Appel à communications pour le dossier « Écouter la justice », de la revue Criminocorpus, co-dirigé par Sylvie Thénault et Jean-Sébastien Noël (maître de conférence en histoire contemporaine, La Rochelle Université)
Les propositions, d’une longueur de 1500 signes, accompagnées d’une courte présentation bio-bibliographique de l’auteur, sont à renvoyer pour le 15 juin 2022 à cette adresse : ecouterlajustice@gmail.com
La question des images en justice et de la captation audiovisuelle des procès a été largement traitée. Christian Delage, qui s’attachait précisément au statut de preuve des images dans les procès de Nuremberg, proposait la notion de « prérogative herméneutique de l’image1 ». Au contraire, l’histoire sonore de la justice n’a pas été explorée. L’historiographie récente de la justice2, comme les travaux relevant des sound studies3 et de l’écoute4, permettent pourtant de l’envisager avec profit.
Ouvert, dans une perspective diachronique, à toutes les périodes de l’histoire, ce dossier propose d’ « écouter la justice » à toutes les étapes, des premiers temps de l’enquête jusqu’aux audiences, sans oublier les moments de détention. Les contributions ne sont pas limitées d’emblée au seul prétoire mais elles pourront être élargies aux phénomènes acoustiques du fourgon unicellulaire (ou « panier à salade »), du commissariat, de la garde à vue et de l’interrogatoire ou encore de l’emprisonnement. Tous les environnements sonores, y compris la mémoire auditive des actes de torture (telle qu’analysée, notamment par Juliette Volcler)5 ou celle de l’exécution des condamnés à mort, peuvent être appréhendés. Le choix d’une approche au temps long invite en outre à investiguer des contextes judiciaires variés.
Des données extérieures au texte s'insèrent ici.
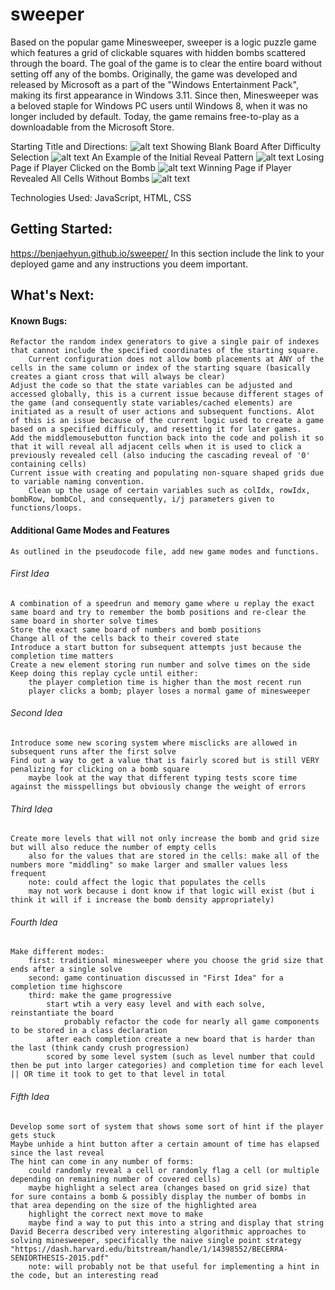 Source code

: # sweeper 
Based on the popular game Minesweeper, sweeper is a logic puzzle game which features a grid of clickable squares with hidden bombs scattered through the board. The goal of the game is to clear the entire board without setting off any of the bombs. Originally, the game was developed and released by Microsoft as a part of the "Windows Entertainment Pack", making its first appearance in Windows 3.11. Since then, Minesweeper was a beloved staple for Windows PC users until Windows 8, when it was no longer included by default. Today, the game remains free-to-play as a downloadable from the Microsoft Store.

Starting Title and Directions: 
![alt text](https://github.com/benjaehyun/sweeper/blob/gh-pages/screenshots/Screenshot%202023-08-10%20at%205.17.51%20PM.png "Starting Titlt and Directions")
Showing Blank Board After Difficulty Selection 
![alt text](https://github.com/benjaehyun/sweeper/blob/gh-pages/screenshots/Screenshot%202023-08-10%20at%205.18.06%20PM.png "Showing Blank Board After Difficulty Selection")
An Example of the Initial Reveal Pattern
![alt text](https://github.com/benjaehyun/sweeper/blob/gh-pages/screenshots/Screenshot%202023-08-10%20at%205.18.15%20PM.png "Initial Reveal Pattern")
Losing Page if Player Clicked on the Bomb 
![alt text](https://github.com/benjaehyun/sweeper/blob/gh-pages/screenshots/Screenshot%202023-08-10%20at%205.18.26%20PM.png "Losing Page")
Winning Page if Player Revealed All Cells Without Bombs 
![alt text](https://github.com/benjaehyun/sweeper/blob/gh-pages/screenshots/Screenshot%202023-08-10%20at%205.27.32%20PM.png "Winning Page")

Technologies Used: JavaScript, HTML, CSS 

## Getting Started:
https://benjaehyun.github.io/sweeper/
 In this section include the link to your deployed game and any instructions you deem important.

## What's Next: 
#### Known Bugs: 
    Refactor the random index generators to give a single pair of indexes that cannot include the specified coordinates of the starting square. 
        Current configuration does not allow bomb placements at ANY of the cells in the same column or index of the starting square (basically creates a giant cross that will always be clear)
    Adjust the code so that the state variables can be adjusted and accessed globally, this is a current issue because different stages of the game (and consequently state variables/cached elements) are initiated as a result of user actions and subsequent functions. Alot of this is an issue because of the current logic used to create a game based on a specified difficuly, and resetting it for later games.
    Add the middlemousebutton function back into the code and polish it so that it will reveal all adjacent cells when it is used to click a previously revealed cell (also inducing the cascading reveal of '0' containing cells)
    Current issue with creating and populating non-square shaped grids due to variable naming convention. 
        Clean up the usage of certain variables such as colIdx, rowIdx, bombRow, bombCol, and consequently, i/j parameters given to functions/loops. 


#### Additional Game Modes and Features
    As outlined in the pseudocode file, add new game modes and functions. 
###### First Idea    
    A combination of a speedrun and memory game where u replay the exact same board and try to remember the bomb positions and re-clear the same board in shorter solve times 
    Store the exact same board of numbers and bomb positions 
    Change all of the cells back to their covered state 
    Introduce a start button for subsequent attempts just because the completion time matters 
    Create a new element storing run number and solve times on the side 
    Keep doing this replay cycle until either: 
        the player completion time is higher than the most recent run 
        player clicks a bomb; player loses a normal game of minesweeper 

###### Second Idea
    Introduce some new scoring system where misclicks are allowed in subsequent runs after the first solve 
    Find out a way to get a value that is fairly scored but is still VERY penalizing for clicking on a bomb square 
        maybe look at the way that different typing tests score time against the misspellings but obviously change the weight of errors 

###### Third Idea  
    Create more levels that will not only increase the bomb and grid size but will also reduce the number of empty cells 
        also for the values that are stored in the cells: make all of the numbers more "middling" so make larger and smaller values less frequent   
        note: could affect the logic that populates the cells 
        may not work because i dont know if that logic will exist (but i think it will if i increase the bomb density appropriately)

###### Fourth Idea 
    Make different modes: 
        first: traditional minesweeper where you choose the grid size that ends after a single solve
        second: game continuation discussed in "First Idea" for a completion time highscore 
        third: make the game progressive 
            start wtih a very easy level and with each solve, reinstantiate the board 
                probably refactor the code for nearly all game components to be stored in a class declaration 
            after each completion create a new board that is harder than the last (think candy crush progression)
            scored by some level system (such as level number that could then be put into larger categories) and completion time for each level || OR time it took to get to that level in total 

###### Fifth Idea 
    Develop some sort of system that shows some sort of hint if the player gets stuck 
    Maybe unhide a hint button after a certain amount of time has elapsed since the last reveal
    The hint can come in any number of forms: 
        could randomly reveal a cell or randomly flag a cell (or multiple depending on remaining number of covered cells)
        maybe highlight a select area (changes based on grid size) that for sure contains a bomb & possibly display the number of bombs in that area depending on the size of the highlighted area 
        highlight the correct next move to make 
        maybe find a way to put this into a string and display that string 
    David Becerra described very interesting algorithmic approaches to solving minesweeper, specifically the naive single point strategy "https://dash.harvard.edu/bitstream/handle/1/14398552/BECERRA-SENIORTHESIS-2015.pdf" 
        note: will probably not be that useful for implementing a hint in the code, but an interesting read  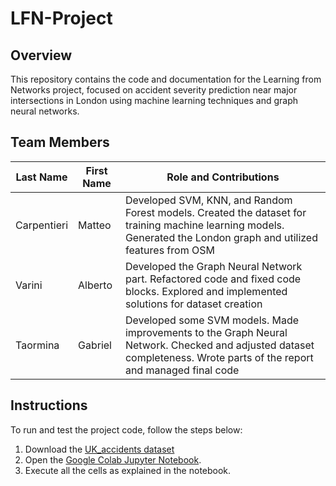 # LFN-Project

## Overview

This repository contains the code and documentation for the Learning from Networks project, focused on accident severity prediction near major intersections in London using machine learning techniques and graph neural networks.

## Team Members

| Last Name | First Name | Role and Contributions                                           |
|-----------|------------|--------------------------------------------------------------------|
| Carpentieri | Matteo    | Developed SVM, KNN, and Random Forest models. Created the dataset for training machine learning models. Generated the London graph and utilized features from OSM |
| Varini      | Alberto    | Developed the Graph Neural Network part. Refactored code and fixed code blocks. Explored and implemented solutions for dataset creation                         |
| Taormina    | Gabriel    | Developed some SVM models.  Made improvements to the Graph Neural Network. Checked and adjusted dataset completeness. Wrote parts of the report and managed final code    |

## Instructions

To run and test the project code, follow the steps below:

1. Download the [UK_accidents dataset](https://www.kaggle.com/datasets/devansodariya/road-accident-united-kingdom-uk-dataset?resource=download)
2. Open the [Google Colab Jupyter Notebook](link_to_your_notebook).
3. Execute all the cells as explained in the notebook.

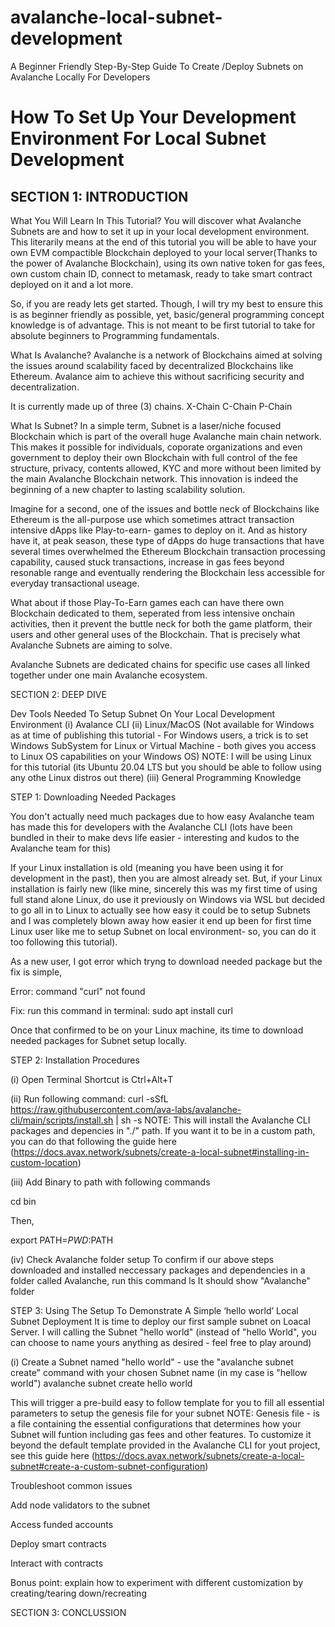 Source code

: # avalanche-local-subnet-development
A Beginner Friendly Step-By-Step Guide To Create /Deploy Subnets on Avalanche Locally For Developers

# How To Set Up Your Development Environment For Local Subnet Development

## SECTION 1: INTRODUCTION

What You Will Learn In This Tutorial?
You will discover what Avalanche Subnets are and how to set it up in your local development environment. This literarily means at the end of this tutorial you will be able to have your own EVM compactible Blockchain deployed to your local server(Thanks to the power of Avalanche Blockchain), using its own native token for gas fees, own custom chain ID, connect to metamask, ready to take smart contract deployed on it and a lot more.

So, if you are ready lets get started. Though, I will try my best to ensure this is as beginner friendly as possible, yet, basic/general programming concept knowledge is of advantage. This is not meant to be first tutorial to take for absolute beginners to Programming fundamentals.

What Is Avalanche?
Avalanche is a network of Blockchains aimed at solving the issues around scalability faced by decentralized Blockchains like Ethereum. Avalance aim to achieve this without sacrificing security and decentralization.

It is currently made up of three (3) chains.
X-Chain
C-Chain
P-Chain 

What Is Subnet?
In a simple term, Subnet is a laser/niche focused Blockchain which is part of the overall huge Avalanche main chain network. This makes it possible for individuals, coporate organizations and even government to deploy their own Blockchain with full control of the fee structure, privacy, contents allowed, KYC and more without been limited by the main Avalanche Blockchain network.
This innovation is indeed the beginning of a new chapter to lasting scalability solution.

Imagine for a second, one of the issues and bottle neck of Blockchains like Ethereum is the all-purpose use which sometimes attract transaction intensive dApps like Play-to-earn- games to deploy on it. And as history have it, at peak season, these type of dApps do huge transactions that have several times overwhelmed the Ethereum Blockchain transaction processing capability, caused stuck transactions, increase in gas fees beyond resonable range and eventually rendering the Blockchain less accessible for everyday transactional useage.

What about if those Play-To-Earn games each can have there own Blockchain dedicated to them, seperated from less intensive onchain activities, then it prevent the buttle neck for both the game platform, their users and other general uses of the Blockchain. That is precisely what Avalanche Subnets are aiming to solve. 

Avalanche Subnets are dedicated chains for specific use cases all linked together under one main Avalanche ecosystem. 




SECTION 2: DEEP DIVE

Dev Tools Needed To Setup Subnet On Your Local Development Environment
(i) Avalance CLI
(ii) Linux/MacOS (Not available for Windows as at time of publishing this tutorial - For Windows users, a trick is to set Windows SubSystem for Linux or Virtual Machine - both gives you access to Linux OS capabilities on your Windows OS)
NOTE: I will be using Linux for this tutorial (its Ubuntu 20.04 LTS but you should be able to follow using any othe Linux distros out there)
(iii) General Programming Knowledge 



STEP 1: Downloading Needed Packages

You don't actually need much packages due to how easy Avalanche team has made this for developers with the Avalanche CLI (lots have been bundled in their to make devs life easier - interesting and kudos to the Avalanche team for this)

If your Linux installation is old (meaning you have been using it for development in the past), then you are almost already set. But, if your Linux installation is fairly new (like mine, sincerely this was my first time of using full stand alone Linux, do use it previously on Windows via WSL but decided to go all in to Linux to actually see how easy it could be to setup Subnets and I was completely blown away how easier it end up been for first time Linux user like me to setup Subnet on local environment- so, you can do it too following this tutorial).


As a new user, I got error which tryng to download needed package but the fix is simple,

Error: command "curl" not found

Fix: run this command in terminal:
sudo apt install curl

Once that confirmed to be on your Linux machine, its time to download needed packages for Subnet setup locally.


STEP 2: Installation Procedures

(i) Open Terminal 
Shortcut is Ctrl+Alt+T

(ii) Run following command:
curl -sSfL https://raw.githubusercontent.com/ava-labs/avalanche-cli/main/scripts/install.sh | sh -s
NOTE: This will install the Avalanche CLI packages and depencies in "./" path. If you want it to be in a custom path, you can do that following the guide here (https://docs.avax.network/subnets/create-a-local-subnet#installing-in-custom-location)

(iii) Add Binary to path with following commands

cd bin

Then,

export PATH=$PWD:$PATH

(iv) Check Avalanche folder setup
To confirm if our above steps downloaded and installed neccessary packages and dependencies in a folder called Avalanche, run this command
ls
It should show "Avalanche" folder



STEP 3: Using The Setup To Demonstrate A Simple ‘hello world’ Local Subnet Deployment
It is time to deploy our first sample subnet on Loacal Server. I will calling the Subnet "hello world" (instead of "hello World", you can choose to name yours anything as desired - feel free to play around)

(i) Create a Subnet named "hello world" - use the "avalanche subnet create" command with your chosen Subnet name (in my case is "hellow world")
avalanche subnet create hello world

This will trigger a pre-build easy to follow template for you to fill all essential parameters to setup the genesis file for your subnet
NOTE: Genesis file - is a file containing the essential configurations that determines how your Subnet will funtion including gas fees and other features. To customize it beyond the default template provided in the Avalanche CLI for yout project, see this guide here (https://docs.avax.network/subnets/create-a-local-subnet#create-a-custom-subnet-configuration)









Troubleshoot common issues

Add node validators to the subnet

Access funded accounts

Deploy smart contracts

Interact with contracts

Bonus point: explain how to experiment with different customization by creating/tearing down/recreating


SECTION 3: CONCLUSSION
La dynamique de la recherche initiée depuis une vingtaine d’années dans le champ des sound studies permet une appréhension des phénomènes sonores dans toutes leurs dimensions : sociales, culturelles, politiques mais aussi techniques et juridiques. Ainsi, entre autres thématiques, les contributions pourront porter sur :
- Les usages de la voix et de l’art oratoire
- L’évolution des cadres institutionnels et des législations réglementant la procédure sur ces aspects
- La sonorisation des prétoires et tout dispositif ad hoc (de traduction, de sonorisation, de diffusion de la parole des acteurs)
- La construction de l’écoute (architecture et acoustique des tribunaux et cours de justice)
- Les aspects juridiques et légaux de l’enregistrement des procès
- Les processus d’archivage, de conservation et/ou de numérisation de documents sonores des grands procès
- Les usages coercitifs du son (actes de torture)
Si les coordinateurs du dossier donneront la priorité aux travaux de recherche empiriquement fondés, les contributions pourront prendre la forme d’entretiens avec des acteurs du monde judiciaire ou des professionnels concernés par ces questions (comme les architectes).